The poster boy for this transition was the BBC's John Motson, who sprung to prominence in 1979 when Kettering were losing on their first trip to Wembley for the FA Trophy final. Motson, however, didn't lose. A baying wolf in a sheepskin coat, his animated narrations tapped into the national mainstream and eventually wrested Auntie's microphone from Barry Davies, arguably the more consummate commentator. In so doing, Motson became an institution, the template, a man beyond reproach. So even when his powers started to wane in later years and he became a forlorn caricature of himself, no-one cared. As with Peter Alliss in golf, his longevity transcended his talent. And when dear Motty was finally gathered to god in televisual terms, a whole generation of new commentators were there to take up his mantle and run with it. Jonathan Pearce and Co, please take bow.

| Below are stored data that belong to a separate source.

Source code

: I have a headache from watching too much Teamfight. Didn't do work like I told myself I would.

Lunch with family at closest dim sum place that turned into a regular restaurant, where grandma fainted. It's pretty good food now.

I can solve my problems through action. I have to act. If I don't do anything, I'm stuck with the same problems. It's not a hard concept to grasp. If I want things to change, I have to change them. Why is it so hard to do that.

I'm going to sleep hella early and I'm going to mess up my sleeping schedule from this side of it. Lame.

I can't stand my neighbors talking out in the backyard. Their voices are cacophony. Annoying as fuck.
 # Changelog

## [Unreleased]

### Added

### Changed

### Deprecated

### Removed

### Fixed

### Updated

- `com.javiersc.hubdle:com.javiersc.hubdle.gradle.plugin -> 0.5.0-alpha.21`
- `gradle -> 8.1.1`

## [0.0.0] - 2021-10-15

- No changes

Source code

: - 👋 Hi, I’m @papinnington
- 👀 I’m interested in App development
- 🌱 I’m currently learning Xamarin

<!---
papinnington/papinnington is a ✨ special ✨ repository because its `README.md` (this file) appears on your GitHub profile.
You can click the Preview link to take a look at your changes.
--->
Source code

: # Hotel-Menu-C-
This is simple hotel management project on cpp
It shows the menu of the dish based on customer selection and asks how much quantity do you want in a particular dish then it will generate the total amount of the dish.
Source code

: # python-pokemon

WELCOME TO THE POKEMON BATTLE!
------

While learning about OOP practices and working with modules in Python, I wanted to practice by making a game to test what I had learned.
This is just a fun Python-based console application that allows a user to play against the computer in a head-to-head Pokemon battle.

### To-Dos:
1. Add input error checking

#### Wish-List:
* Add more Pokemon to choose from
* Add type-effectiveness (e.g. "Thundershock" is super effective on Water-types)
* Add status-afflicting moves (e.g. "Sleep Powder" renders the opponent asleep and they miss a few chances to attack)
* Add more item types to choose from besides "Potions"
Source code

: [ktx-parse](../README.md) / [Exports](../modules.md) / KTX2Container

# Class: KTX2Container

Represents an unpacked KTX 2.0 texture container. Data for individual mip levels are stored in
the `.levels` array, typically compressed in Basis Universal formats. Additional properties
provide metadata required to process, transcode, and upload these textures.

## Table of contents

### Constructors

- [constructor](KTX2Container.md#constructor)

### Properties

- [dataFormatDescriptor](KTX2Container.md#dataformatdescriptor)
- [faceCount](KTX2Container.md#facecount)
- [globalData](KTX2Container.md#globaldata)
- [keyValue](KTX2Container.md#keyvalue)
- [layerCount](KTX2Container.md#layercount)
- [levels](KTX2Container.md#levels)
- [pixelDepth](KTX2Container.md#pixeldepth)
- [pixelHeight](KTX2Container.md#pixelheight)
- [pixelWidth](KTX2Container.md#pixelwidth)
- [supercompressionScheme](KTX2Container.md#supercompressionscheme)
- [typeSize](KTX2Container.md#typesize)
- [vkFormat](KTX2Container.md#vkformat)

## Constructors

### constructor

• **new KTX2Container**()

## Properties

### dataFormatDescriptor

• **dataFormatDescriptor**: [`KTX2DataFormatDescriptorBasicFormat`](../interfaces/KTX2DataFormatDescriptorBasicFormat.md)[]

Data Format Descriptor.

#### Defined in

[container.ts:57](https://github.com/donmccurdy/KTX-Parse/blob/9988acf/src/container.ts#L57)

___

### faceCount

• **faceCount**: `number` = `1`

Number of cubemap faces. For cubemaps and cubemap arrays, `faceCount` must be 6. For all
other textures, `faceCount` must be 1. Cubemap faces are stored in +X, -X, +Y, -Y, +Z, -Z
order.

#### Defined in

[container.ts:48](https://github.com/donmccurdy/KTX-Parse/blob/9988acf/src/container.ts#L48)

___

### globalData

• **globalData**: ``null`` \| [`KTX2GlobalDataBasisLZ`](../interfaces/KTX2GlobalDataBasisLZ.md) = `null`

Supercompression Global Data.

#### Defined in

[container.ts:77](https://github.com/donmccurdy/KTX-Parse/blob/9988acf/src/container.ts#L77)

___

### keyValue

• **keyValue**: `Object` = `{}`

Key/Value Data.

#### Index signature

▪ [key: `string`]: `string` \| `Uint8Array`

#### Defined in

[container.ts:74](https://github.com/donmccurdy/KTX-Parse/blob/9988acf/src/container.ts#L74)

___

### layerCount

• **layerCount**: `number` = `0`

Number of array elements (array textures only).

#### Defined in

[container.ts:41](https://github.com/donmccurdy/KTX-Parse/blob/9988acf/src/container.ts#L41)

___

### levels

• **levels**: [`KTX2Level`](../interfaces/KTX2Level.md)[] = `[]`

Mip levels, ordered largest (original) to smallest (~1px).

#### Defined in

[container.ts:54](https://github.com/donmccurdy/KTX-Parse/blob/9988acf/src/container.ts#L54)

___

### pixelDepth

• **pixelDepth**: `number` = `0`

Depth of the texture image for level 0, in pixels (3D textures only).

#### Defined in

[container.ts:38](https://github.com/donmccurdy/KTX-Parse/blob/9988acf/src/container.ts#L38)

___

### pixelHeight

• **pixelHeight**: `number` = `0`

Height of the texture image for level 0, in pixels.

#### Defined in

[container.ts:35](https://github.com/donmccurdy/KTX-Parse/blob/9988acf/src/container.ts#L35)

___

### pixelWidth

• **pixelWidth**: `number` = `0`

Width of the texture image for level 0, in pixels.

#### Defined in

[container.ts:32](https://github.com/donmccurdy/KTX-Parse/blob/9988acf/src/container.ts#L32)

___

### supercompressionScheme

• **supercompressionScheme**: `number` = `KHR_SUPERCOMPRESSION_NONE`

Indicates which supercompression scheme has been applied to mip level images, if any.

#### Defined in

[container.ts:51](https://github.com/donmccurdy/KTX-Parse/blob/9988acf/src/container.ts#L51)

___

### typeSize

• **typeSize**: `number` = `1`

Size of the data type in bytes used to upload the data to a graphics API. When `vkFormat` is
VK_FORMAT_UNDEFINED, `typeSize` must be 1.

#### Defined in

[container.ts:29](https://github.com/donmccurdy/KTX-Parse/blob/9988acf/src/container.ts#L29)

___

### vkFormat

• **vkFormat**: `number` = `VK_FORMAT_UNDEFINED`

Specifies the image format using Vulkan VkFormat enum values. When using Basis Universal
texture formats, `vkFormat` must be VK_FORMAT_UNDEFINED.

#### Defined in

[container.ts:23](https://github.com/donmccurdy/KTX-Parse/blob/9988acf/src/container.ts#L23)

In short, Toto, children of the Seventies are not in Kansas anymore. In fact, modern-day football is well down the yellow brick road into a Technicolor dreamscape which threatens to banish Seventies soccer to a sleepy, black-and-white town where a mean old lady wants to steel your dog. But is this supposed improvement merely an illusion - a clever rebranding in which a phony wizard is trying to sell you a heart you already have?

Not entirely. Progress is afoot. Pitch invasions and the hooliganism which sometimes fuelled them are in decline. Stadiums' toilet sinks are cleaner and more numerous. Today's lighter ball makes for more goals and faster high-octane action. The referees who preside over the game have graduated from amateur to professional and accordingly brought a greater uniformity and accuracy to its regulation. Don't scoff, it's true! Then again, this should come as no surprise since refs nowadays are ably assisted in their decision-making by goal-line technology. Well, let's not get ahead of ourselves, that would just be change for change's sake.
 
For their part, Kettering could just do with a change of luck. Or a throwback to the Seventies. Things were better then. Okay, that depends on who you ask.